**ASSIGNED TASK**
Give the listing again, word for word, and let no picture into it.

**WORKING DATA**
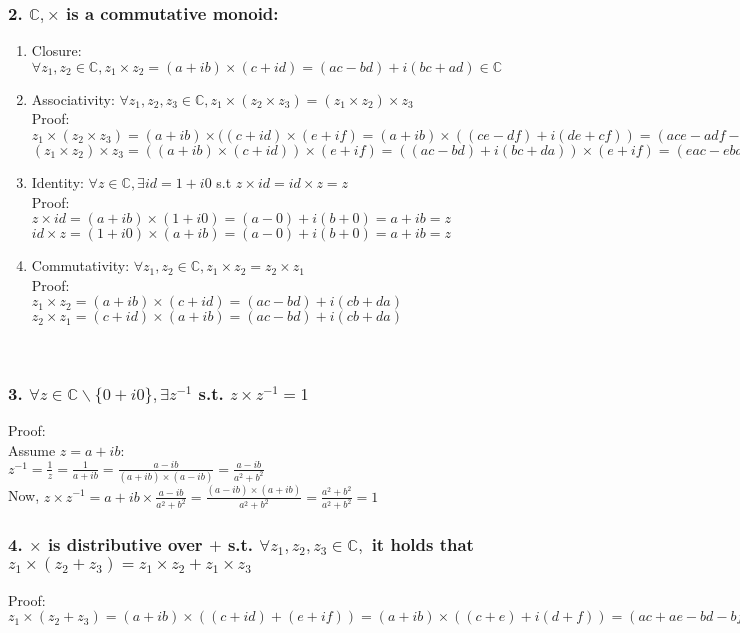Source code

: \documentclass[11pt]{article}
\begin{document}
\subsubsection*{\textbf{2. }$\mathbb{C}, \times$ is a commutative monoid:}
\begin{enumerate}
    \item Closure: $\forall z_1,z_2 \in \mathbb{C}, z_1\times z_2 =(a+ib)\times (c+id) = (ac-bd)+i(bc+ad) \in \mathbb{C}$
    \item Associativity: $\forall z_1,z_2,z_3 \in \mathbb{C},z_1\times (z_2\times z_3)=(z_1\times z_2)\times z_3$\\
    Proof:\\
    $z_1\times(z_2\times z_3)=(a+ib)\times((c+id)\times(e+if)=(a+ib)\times((ce-df)+i(de+cf))=(ace-adf-bde-bcf)+i(bce-dfb+ade+acf)$\\
    $(z_1\times z_2)\times z_3=((a+ib)\times(c+id))\times(e+if)=((ac-bd)+i(bc+da))\times(e+if)=(eac-ebd-fbc-fda)+i(bce+dae+fac-fbd)$
    \item Identity: $\forall z \in \mathbb{C}, \exists id=1+i0$ s.t $z\times id=id\times z=z$\\
    Proof:\\
    $z\times id=(a+ib)\times (1+i0)=(a-0)+i(b+0)=a+ib=z$\\
    $id\times z=(1+i0)\times (a+ib)=(a-0)+i(b+0)=a+ib=z$
    \item Commutativity: $\forall z_1,z_2 \in \mathbb{C}, z_1\times z_2=z_2\times z_1$\\
    Proof:\\
    $z_1\times z_2=(a+ib)\times(c+id)=(ac-bd)+i(cb+da)$\\
    $z_2\times z_1=(c+id)\times(a+ib)=(ac-bd)+i(cb+da)$
\end{enumerate}
​
\subsubsection*{\textbf{3. }$\forall z \in \mathbb{C}\backslash\{0+i0\}, \exists z^{-1}$ s.t. $z\times z^{-1}=1$}
Proof:\\
Assume $z=a+ib:$\\
$z^{-1}=\frac{1}{z}=\frac{1}{a+ib}=\frac{a-ib}{(a+ib)\times(a-ib)}=\frac{a-ib}{a^2+b^2}$\\
Now, $z\times z^{-1}=a+ib \times \frac{a-ib}{a^2+b^2} =\frac{(a-ib)\times (a+ib)}{a^2+b^2}=\frac{a^2+b^2}{a^2+b^2}=1$
​
\subsubsection*{\textbf{4. }$\times$ is distributive over $+$ s.t. $\forall z_1,z_2,z_3 \in \mathbb{C},$ it holds that $z_1\times(z_2+z_3)=z_1\times z_2 + z_1 \times z_3$}
Proof:\\
$z_1\times(z_2+z_3)=(a+ib)\times((c+id)+(e+if))=(a+ib)\times((c+e)+i(d+f))=(ac+ae-bd-bf)+i(bc+be+ad+af)=(ac-bd)+i(bc+ad)+(ae-bf)+i(be+fa)=(a+ib)\times(c+id)+(a+ib)\times(e+if)=z_1\times z_2 + z_1 \times z_3$
\end{document}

**TASK OUTPUT**
Source code

: \documentclass[11pt]{article}
\begin{document}
\subsubsection*{\textbf{2. }$\mathbb{C}, \times$ is a commutative monoid:}
\begin{enumerate}
    \item Closure: $\forall z_1,z_2 \in \mathbb{C}, z_1\times z_2 =(a+ib)\times (c+id) = (ac-bd)+i(bc+ad) \in \mathbb{C}$
    \item Associativity: $\forall z_1,z_2,z_3 \in \mathbb{C},z_1\times (z_2\times z_3)=(z_1\times z_2)\times z_3$\\
    Proof:\\
    $z_1\times(z_2\times z_3)=(a+ib)\times((c+id)\times(e+if)=(a+ib)\times((ce-df)+i(de+cf))=(ace-adf-bde-bcf)+i(bce-dfb+ade+acf)$\\
    $(z_1\times z_2)\times z_3=((a+ib)\times(c+id))\times(e+if)=((ac-bd)+i(bc+da))\times(e+if)=(eac-ebd-fbc-fda)+i(bce+dae+fac-fbd)$
    \item Identity: $\forall z \in \mathbb{C}, \exists id=1+i0$ s.t $z\times id=id\times z=z$\\
    Proof:\\
    $z\times id=(a+ib)\times (1+i0)=(a-0)+i(b+0)=a+ib=z$\\
    $id\times z=(1+i0)\times (a+ib)=(a-0)+i(b+0)=a+ib=z$
    \item Commutativity: $\forall z_1,z_2 \in \mathbb{C}, z_1\times z_2=z_2\times z_1$\\
    Proof:\\
    $z_1\times z_2=(a+ib)\times(c+id)=(ac-bd)+i(cb+da)$\\
    $z_2\times z_1=(c+id)\times(a+ib)=(ac-bd)+i(cb+da)$
\end{enumerate}
​
\subsubsection*{\textbf{3. }$\forall z \in \mathbb{C}\backslash\{0+i0\}, \exists z^{-1}$ s.t. $z\times z^{-1}=1$}
Proof:\\
Assume $z=a+ib:$\\
$z^{-1}=\frac{1}{z}=\frac{1}{a+ib}=\frac{a-ib}{(a+ib)\times(a-ib)}=\frac{a-ib}{a^2+b^2}$\\
Now, $z\times z^{-1}=a+ib \times \frac{a-ib}{a^2+b^2} =\frac{(a-ib)\times (a+ib)}{a^2+b^2}=\frac{a^2+b^2}{a^2+b^2}=1$
​
\subsubsection*{\textbf{4. }$\times$ is distributive over $+$ s.t. $\forall z_1,z_2,z_3 \in \mathbb{C},$ it holds that $z_1\times(z_2+z_3)=z_1\times z_2 + z_1 \times z_3$}
Proof:\\
$z_1\times(z_2+z_3)=(a+ib)\times((c+id)+(e+if))=(a+ib)\times((c+e)+i(d+f))=(ac+ae-bd-bf)+i(bc+be+ad+af)=(ac-bd)+i(bc+ad)+(ae-bf)+i(be+fa)=(a+ib)\times(c+id)+(a+ib)\times(e+if)=z_1\times z_2 + z_1 \times z_3$
\end{document}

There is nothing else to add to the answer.